Any recommendations?

I've browsed the available models online, and come up with several options in the price range.

I don't know a whole lot about acoustic guitars. The one I have now came from a dumpster 20 years ago, and it plays very much the way you would expect for an instrument with that sort of history.

These are online prices in US$, so in-store in Canada is likely a bit higher (separated into price buckets):

Applause AE128 Super Shallow $199
Epiphone AJ-100CE $169
Ibanez V Series V70CE Dreadnought Cutaway $199
Yamaha F Series FX325 Dreadnought $189
Yamaha FX 335 $199

Fender Classic Design Series CD100CE Dreadnought Cutaway $249
Jasmine by Takamine ES31C Dreadnought $249
Jasmine by Takamine Jasmine Series ES33C Dreadnought $249
Ovation Applause Series AE148 Super Shallow Cutaway $249
Washburn DK20CET Dreadnought $249
Yamaha FX370C F SERIES Cutaway $249

Fender Classic Design Series CD110CE Dreadnought Cutaway $269
Fender Classic Design Series CD60CE Cutaway Dreadnought $269
Norman B15 Brown?

Epiphone AJ-200SCE $299
Fender T-Bucket 300 CE Cutaway $299
Fender CD140SCE $299
Ovation GC057 Celebrity Super Shallow $299
Washburn D140MCIQ $299

Fender Classic Design Series CD110CE Dreadnought Cutaway $341

Norman B18 CW Black 4T ~$449

Any comments on any of these? 

If there are other guitars you might recommend, do you know approx how much they cost?


----------



## Steve Adams (Dec 31, 2009)

I like beaver creek....top line is 400 bucks nice little guitar.


----------



## mandoman (Jan 11, 2010)

Another option is to buy used, lots of great used guitars out there for $300


----------



## Greg Ellis (Oct 1, 2007)

mandoman said:


> Another option is to buy used, lots of great used guitars out there for $300


Really? I almost never see acoustics for sale.

The buy and sell forum here seems to be about 98% electrics - teles, strats, les pauls, etc.

Craigslist has a few, but they're frequently nylon string, or 12 strings, or lacking a pickup, or something else I don't want. I've been watching for a couple of weeks now, and there might have been 2 or 3 guitars I would have considered.


----------



## mandoman (Jan 11, 2010)

Greg Ellis said:


> Really? I almost never see acoustics for sale.
> 
> The buy and sell forum here seems to be about 98% electrics - teles, strats, les pauls, etc.
> 
> Craigslist has a few, but they're frequently nylon string, or 12 strings, or lacking a pickup, or something else I don't want. I've been watching for a couple of weeks now, and there might have been 2 or 3 guitars I would have considered.

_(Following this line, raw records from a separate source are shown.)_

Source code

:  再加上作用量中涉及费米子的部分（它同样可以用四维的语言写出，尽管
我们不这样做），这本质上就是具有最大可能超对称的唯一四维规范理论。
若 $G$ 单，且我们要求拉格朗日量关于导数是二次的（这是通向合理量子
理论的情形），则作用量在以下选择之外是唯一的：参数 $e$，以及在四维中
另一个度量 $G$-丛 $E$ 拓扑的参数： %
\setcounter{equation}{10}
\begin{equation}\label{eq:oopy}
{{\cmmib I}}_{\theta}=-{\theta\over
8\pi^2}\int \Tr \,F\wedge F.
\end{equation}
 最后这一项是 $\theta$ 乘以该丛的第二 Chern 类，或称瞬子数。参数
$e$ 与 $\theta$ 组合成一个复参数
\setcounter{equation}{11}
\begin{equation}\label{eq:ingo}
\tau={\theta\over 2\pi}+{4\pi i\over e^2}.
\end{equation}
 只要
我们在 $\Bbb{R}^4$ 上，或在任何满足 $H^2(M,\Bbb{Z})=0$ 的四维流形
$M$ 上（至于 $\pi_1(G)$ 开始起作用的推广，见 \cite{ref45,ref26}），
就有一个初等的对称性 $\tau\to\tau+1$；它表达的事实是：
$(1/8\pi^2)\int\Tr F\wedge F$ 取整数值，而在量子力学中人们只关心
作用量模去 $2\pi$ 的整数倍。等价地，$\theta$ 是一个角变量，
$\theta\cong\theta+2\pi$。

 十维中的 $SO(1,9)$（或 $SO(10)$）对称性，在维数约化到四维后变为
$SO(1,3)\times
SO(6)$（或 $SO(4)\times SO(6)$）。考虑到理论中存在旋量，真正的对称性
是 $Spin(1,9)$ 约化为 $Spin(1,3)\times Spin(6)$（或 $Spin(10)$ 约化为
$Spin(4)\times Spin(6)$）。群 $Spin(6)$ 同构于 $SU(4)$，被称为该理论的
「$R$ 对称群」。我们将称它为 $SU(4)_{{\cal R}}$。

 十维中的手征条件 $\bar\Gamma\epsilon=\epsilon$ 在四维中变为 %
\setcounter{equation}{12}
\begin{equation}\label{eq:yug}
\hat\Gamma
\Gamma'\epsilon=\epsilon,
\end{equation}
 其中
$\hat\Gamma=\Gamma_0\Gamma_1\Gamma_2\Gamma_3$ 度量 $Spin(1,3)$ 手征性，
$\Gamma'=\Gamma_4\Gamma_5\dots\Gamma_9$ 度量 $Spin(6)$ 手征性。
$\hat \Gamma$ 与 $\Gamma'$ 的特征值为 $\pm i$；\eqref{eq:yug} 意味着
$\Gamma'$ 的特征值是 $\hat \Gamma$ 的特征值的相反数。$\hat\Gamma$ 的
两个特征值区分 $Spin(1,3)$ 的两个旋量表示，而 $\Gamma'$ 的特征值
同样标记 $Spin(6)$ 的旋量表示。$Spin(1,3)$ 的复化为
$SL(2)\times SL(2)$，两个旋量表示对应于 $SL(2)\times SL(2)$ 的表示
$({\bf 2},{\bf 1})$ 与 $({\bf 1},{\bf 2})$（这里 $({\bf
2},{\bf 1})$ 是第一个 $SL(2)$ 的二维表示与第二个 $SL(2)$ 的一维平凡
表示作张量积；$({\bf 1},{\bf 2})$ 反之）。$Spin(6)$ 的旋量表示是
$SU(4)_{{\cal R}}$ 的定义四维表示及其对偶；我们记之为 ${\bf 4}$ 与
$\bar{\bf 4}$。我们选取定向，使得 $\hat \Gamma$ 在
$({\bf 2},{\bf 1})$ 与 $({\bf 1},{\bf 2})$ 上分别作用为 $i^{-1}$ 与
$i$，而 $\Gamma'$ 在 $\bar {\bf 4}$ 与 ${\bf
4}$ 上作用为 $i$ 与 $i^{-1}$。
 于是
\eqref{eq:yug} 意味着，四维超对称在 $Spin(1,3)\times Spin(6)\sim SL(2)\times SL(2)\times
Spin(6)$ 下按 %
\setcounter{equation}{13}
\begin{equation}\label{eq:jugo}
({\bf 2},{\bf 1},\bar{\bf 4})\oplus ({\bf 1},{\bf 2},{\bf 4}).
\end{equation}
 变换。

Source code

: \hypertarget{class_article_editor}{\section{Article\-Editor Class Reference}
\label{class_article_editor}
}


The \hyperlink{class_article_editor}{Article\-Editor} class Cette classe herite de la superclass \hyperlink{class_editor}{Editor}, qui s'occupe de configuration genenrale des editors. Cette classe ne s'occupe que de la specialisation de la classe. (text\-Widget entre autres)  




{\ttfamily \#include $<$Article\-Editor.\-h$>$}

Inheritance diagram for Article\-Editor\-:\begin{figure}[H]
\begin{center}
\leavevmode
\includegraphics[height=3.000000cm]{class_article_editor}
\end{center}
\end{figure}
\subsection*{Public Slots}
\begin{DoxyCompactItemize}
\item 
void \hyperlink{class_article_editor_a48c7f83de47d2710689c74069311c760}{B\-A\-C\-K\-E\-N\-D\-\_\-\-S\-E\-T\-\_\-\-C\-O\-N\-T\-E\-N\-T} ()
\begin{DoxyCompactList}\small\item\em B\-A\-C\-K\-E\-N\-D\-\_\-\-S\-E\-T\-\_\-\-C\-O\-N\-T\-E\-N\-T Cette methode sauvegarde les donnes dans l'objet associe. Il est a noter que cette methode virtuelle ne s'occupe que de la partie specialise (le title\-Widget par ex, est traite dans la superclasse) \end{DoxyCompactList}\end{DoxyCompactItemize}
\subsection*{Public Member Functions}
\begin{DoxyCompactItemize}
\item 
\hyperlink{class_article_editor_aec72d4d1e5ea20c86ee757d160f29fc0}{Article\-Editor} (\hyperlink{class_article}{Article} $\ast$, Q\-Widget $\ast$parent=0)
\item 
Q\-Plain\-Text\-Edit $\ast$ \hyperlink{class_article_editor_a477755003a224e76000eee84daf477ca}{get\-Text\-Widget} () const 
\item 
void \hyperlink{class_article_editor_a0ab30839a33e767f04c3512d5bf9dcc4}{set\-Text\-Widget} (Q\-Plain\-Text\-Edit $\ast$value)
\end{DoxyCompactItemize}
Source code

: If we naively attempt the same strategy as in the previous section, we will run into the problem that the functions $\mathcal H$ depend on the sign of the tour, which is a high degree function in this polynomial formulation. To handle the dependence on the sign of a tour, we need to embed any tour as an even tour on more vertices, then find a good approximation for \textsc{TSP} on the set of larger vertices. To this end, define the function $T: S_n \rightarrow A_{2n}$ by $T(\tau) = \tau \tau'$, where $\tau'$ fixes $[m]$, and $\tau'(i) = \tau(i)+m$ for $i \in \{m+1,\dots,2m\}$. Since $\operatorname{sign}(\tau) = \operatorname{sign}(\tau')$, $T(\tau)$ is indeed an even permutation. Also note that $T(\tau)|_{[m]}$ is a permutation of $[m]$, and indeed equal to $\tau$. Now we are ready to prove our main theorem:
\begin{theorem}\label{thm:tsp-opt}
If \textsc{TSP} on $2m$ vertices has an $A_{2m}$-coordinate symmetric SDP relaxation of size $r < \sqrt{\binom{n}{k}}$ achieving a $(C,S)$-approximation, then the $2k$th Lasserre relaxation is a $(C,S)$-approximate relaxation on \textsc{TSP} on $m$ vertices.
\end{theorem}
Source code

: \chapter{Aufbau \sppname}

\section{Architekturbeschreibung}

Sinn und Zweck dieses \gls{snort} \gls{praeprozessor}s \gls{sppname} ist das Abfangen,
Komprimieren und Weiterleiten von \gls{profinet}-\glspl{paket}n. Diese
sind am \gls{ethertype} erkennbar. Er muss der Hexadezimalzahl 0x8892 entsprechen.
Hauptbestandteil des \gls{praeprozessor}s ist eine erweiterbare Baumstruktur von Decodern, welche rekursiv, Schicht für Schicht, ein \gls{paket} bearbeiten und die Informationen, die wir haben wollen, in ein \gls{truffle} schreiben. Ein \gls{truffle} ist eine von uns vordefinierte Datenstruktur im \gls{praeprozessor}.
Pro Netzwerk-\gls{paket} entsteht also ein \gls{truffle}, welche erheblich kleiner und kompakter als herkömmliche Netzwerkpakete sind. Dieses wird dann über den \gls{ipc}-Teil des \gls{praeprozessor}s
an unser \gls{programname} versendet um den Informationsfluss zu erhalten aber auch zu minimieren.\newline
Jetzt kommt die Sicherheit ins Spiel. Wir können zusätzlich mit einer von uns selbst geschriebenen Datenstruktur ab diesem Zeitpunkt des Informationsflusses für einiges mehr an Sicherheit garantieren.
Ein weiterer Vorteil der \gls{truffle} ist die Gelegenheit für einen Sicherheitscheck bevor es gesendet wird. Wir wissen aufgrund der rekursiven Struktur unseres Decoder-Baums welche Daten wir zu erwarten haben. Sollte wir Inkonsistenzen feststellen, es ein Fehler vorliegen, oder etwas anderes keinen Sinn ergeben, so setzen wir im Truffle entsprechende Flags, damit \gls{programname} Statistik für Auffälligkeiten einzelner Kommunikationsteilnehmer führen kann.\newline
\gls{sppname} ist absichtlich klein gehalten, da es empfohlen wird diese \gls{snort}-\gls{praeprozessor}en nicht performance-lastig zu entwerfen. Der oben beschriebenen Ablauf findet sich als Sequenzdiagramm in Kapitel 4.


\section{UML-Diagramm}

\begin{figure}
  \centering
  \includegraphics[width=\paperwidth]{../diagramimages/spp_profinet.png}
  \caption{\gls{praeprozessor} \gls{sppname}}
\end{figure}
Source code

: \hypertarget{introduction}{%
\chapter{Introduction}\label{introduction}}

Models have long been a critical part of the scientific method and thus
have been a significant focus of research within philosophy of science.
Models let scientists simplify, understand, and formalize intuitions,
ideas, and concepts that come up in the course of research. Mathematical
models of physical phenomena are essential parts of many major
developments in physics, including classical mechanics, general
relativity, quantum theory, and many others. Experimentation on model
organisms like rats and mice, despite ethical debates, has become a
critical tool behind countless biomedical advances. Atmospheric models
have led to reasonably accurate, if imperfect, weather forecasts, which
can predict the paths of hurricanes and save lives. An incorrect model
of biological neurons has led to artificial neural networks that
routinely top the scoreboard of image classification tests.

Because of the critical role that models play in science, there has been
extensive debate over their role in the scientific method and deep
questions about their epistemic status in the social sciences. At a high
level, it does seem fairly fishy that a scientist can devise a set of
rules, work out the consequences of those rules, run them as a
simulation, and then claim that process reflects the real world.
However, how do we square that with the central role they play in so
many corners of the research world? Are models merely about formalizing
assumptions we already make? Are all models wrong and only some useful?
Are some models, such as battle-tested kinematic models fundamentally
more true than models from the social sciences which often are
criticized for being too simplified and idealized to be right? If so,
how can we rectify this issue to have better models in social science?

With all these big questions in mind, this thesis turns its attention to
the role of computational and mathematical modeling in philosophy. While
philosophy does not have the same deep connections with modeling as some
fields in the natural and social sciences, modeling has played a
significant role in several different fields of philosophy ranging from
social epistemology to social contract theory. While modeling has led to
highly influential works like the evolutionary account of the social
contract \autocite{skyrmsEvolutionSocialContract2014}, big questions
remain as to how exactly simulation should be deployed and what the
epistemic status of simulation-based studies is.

I just googled used guitars and found lots. and in your price range. also most music stores buy and sell used guitars..maybe give that a try.they don't always have them on display because they want to sell the new stock but if you ask you may find.


----------



## mandoman (Jan 11, 2010)

Lots here.
UsedAcousticGuitars.net


----------



## Steadfastly (Nov 14, 2008)

Also Kijiji has quite a few in your price range.


----------



## Chito (Feb 17, 2006)

The thing with buying guitars at this price range, is that you need to be able to try out the guitar yourself before buying it. The consistency and quality of guitars at this price can go from good to bad. So it's best for you to try the guitar and see if it 'speaks' to you. I wouldn't buy one used without seeing and trying out the guitar first.


----------



## Ship of fools (Nov 17, 2007)

*If you hit*

If you hit the shops you'll find a ton of good used quality acoustic/electric guitars out there especially in the used department but it does take some work to go out and look around and don't be afraid to ask them to hold it for a few days for you so you can go and compare others to the ones you like, most shops don't mind.Ship


----------



## mandoman (Jan 11, 2010)

Ship of fools said:


> If you hit the shops you'll find a ton of good used quality acoustic/electric guitars out there especially in the used department but it does take some work to go out and look around and don't be afraid to ask them to hold it for a few days for you so you can go and compare others to the ones you like, most shops don't mind.Ship


I know some shops here will even take your name and give you a call when something they think will interest you shows up.


----------



## Ship of fools (Nov 17, 2007)

*Now thats the type*

Those are the type of shops they use to have, tell them what you are looking for and when something intereseting comes in they give you a call.
Thank goodness we still have a few, hey Mandoman you really should think about that D61SWN on the flea bay, its a great price for a great guitar.Ship


----------



## mandoman (Jan 11, 2010)

Ship of fools said:


> Those are the type of shops they use to have, tell them what you are looking for and when something intereseting comes in they give you a call.
> Thank goodness we still have a few, hey Mandoman you really should think about that D61SWN on the flea bay, its a great price for a great guitar.Ship


Thanks Ship, but I have enough Guitars. I Mas over mandos only now...LOL and there so many..in saying this I still have a old Gibson on my wish list.


----------



## Greg Ellis (Oct 1, 2007)

Thanks guys. Yeah, I think you're right - this is going to take some leg-work.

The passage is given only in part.